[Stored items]
· · · · · · ·

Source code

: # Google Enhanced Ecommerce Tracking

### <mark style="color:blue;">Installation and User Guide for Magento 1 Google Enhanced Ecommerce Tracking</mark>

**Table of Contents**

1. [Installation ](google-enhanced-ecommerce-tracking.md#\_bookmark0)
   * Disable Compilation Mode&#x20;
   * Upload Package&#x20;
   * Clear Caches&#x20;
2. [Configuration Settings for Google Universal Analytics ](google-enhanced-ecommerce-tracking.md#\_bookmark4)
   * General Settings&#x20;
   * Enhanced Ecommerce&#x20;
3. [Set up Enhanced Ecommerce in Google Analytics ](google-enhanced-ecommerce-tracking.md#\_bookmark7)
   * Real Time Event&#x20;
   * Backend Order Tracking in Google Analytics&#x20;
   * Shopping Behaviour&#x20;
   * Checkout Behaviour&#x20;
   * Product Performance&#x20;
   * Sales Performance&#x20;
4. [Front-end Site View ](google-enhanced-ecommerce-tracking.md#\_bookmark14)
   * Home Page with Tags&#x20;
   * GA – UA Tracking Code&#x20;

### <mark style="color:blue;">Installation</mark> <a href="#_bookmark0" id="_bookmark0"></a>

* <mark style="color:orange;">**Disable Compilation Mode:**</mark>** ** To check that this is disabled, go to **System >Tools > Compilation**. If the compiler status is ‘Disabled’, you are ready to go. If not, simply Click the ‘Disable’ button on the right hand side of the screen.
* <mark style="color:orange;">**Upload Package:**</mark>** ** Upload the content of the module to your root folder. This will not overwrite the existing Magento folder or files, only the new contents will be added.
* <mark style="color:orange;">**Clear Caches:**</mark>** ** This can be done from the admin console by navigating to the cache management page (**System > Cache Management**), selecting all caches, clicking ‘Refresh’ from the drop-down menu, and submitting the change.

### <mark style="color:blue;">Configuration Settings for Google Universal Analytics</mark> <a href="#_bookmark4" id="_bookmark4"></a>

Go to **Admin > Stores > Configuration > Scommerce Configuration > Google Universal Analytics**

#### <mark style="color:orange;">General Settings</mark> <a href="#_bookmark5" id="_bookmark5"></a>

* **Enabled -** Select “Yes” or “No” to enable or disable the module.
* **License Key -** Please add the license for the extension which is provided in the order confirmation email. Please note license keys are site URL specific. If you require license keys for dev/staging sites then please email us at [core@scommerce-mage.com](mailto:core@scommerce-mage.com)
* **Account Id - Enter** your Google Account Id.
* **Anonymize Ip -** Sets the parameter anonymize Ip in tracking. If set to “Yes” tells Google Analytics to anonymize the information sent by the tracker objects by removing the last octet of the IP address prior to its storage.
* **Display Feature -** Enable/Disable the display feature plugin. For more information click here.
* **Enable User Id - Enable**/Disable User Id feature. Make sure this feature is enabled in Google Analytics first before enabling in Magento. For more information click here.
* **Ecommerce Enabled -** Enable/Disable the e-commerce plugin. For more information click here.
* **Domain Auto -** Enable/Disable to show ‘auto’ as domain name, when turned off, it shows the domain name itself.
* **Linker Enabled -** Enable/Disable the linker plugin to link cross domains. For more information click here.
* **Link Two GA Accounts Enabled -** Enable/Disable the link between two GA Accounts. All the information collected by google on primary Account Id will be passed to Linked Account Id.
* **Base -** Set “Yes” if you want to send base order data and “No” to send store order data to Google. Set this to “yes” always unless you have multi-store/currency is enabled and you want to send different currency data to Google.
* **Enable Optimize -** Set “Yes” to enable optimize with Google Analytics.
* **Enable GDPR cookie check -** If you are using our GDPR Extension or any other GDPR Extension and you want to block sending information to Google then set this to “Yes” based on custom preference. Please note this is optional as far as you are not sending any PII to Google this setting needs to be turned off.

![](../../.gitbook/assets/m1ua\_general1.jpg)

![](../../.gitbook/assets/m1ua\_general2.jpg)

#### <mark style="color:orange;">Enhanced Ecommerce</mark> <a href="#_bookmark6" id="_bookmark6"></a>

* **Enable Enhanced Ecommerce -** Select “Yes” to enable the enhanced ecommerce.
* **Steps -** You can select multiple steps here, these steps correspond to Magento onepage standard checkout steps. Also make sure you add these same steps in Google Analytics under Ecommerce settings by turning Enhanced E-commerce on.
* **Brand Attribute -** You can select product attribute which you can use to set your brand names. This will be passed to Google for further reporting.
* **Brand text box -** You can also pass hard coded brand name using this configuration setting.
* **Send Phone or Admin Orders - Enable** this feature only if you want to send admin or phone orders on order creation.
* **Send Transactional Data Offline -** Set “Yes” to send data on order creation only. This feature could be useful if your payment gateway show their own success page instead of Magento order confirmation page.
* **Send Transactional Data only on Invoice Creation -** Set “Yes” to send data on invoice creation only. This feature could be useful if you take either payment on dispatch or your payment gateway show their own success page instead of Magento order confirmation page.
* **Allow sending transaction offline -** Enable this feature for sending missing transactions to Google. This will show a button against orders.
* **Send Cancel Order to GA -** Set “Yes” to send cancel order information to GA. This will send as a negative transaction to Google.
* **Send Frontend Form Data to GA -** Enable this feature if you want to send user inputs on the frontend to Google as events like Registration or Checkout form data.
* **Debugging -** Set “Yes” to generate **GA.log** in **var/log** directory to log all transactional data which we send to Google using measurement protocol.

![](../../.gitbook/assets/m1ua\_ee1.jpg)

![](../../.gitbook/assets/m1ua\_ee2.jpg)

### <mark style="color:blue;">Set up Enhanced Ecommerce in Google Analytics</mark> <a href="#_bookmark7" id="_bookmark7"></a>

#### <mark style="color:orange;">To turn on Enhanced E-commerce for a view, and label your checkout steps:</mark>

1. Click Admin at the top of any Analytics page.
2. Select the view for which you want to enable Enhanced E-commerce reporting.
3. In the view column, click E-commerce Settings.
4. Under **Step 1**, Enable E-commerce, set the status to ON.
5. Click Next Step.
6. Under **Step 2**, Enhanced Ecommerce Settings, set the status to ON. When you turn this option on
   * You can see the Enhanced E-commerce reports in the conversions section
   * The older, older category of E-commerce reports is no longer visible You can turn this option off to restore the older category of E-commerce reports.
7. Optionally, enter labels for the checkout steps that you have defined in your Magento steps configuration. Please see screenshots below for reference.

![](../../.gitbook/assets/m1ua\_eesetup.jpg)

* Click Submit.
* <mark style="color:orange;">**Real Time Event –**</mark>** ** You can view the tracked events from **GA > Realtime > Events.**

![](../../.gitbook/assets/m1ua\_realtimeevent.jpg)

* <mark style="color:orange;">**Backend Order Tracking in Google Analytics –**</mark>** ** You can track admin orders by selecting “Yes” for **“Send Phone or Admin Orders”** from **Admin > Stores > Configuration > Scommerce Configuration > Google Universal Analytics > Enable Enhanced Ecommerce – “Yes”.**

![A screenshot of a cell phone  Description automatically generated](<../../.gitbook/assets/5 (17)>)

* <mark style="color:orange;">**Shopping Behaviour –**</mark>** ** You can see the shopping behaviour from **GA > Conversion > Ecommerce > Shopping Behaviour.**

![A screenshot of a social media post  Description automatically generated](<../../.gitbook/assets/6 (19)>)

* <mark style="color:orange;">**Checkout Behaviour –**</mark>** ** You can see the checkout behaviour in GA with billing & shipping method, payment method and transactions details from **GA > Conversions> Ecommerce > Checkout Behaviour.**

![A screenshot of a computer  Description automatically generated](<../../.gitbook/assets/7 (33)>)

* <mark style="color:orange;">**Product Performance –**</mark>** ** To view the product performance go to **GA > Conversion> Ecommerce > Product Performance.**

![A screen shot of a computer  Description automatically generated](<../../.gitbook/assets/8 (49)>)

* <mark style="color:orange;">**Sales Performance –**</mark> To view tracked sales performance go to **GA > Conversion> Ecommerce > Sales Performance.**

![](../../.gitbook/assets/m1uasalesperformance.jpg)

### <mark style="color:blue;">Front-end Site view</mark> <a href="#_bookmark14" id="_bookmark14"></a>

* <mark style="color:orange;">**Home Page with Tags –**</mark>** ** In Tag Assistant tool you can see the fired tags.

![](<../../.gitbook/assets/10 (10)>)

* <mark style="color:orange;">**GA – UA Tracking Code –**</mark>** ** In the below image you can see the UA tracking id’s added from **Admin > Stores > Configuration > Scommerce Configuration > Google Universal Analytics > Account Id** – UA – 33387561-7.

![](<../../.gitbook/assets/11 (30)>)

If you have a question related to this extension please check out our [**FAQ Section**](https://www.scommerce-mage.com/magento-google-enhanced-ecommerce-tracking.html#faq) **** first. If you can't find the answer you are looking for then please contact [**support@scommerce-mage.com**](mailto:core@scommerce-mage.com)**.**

· · · · · · ·

#### Exercise
Beginning at the line above with "Ecommerce > Shopping Behaviour.**" and finishing at the line with "Ecommerce > Checkout Behaviour.**", return each line exactly and return nothing else.

#### Exercise response
* <mark style="color:orange;">**Shopping Behaviour –**</mark>** ** You can see the shopping behaviour from **GA > Conversion > Ecommerce > Shopping Behaviour.**

![A screenshot of a social media post  Description automatically generated](<../../.gitbook/assets/6 (19)>)

* <mark style="color:orange;">**Checkout Behaviour –**</mark>** ** You can see the checkout behaviour in GA with billing & shipping method, payment method and transactions details from **GA > Conversions> Ecommerce > Checkout Behaviour.**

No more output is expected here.